## [INFORMATION SHOWN]

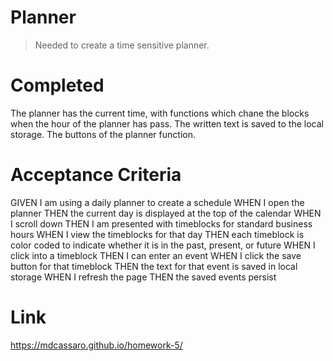 # Planner
>Needed to create a time sensitive planner.
# Completed
The planner has the current time, with functions which chane the blocks when the hour of the planner has pass. The written text is saved to the local storage. The buttons of the planner function. 
# Acceptance Criteria
GIVEN I am using a daily planner to create a schedule
WHEN I open the planner
THEN the current day is displayed at the top of the calendar
WHEN I scroll down
THEN I am presented with timeblocks for standard business hours
WHEN I view the timeblocks for that day
THEN each timeblock is color coded to indicate whether it is in the past, present, or future
WHEN I click into a timeblock
THEN I can enter an event
WHEN I click the save button for that timeblock
THEN the text for that event is saved in local storage
WHEN I refresh the page
THEN the saved events persist
# Link
https://mdcassaro.github.io/homework-5/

## [THE PROBLEM]
Check each line of the listing above for the string "that", then please give the number of lines where it appears and nothing else.

## [ANSWER FOR THE TASK]
3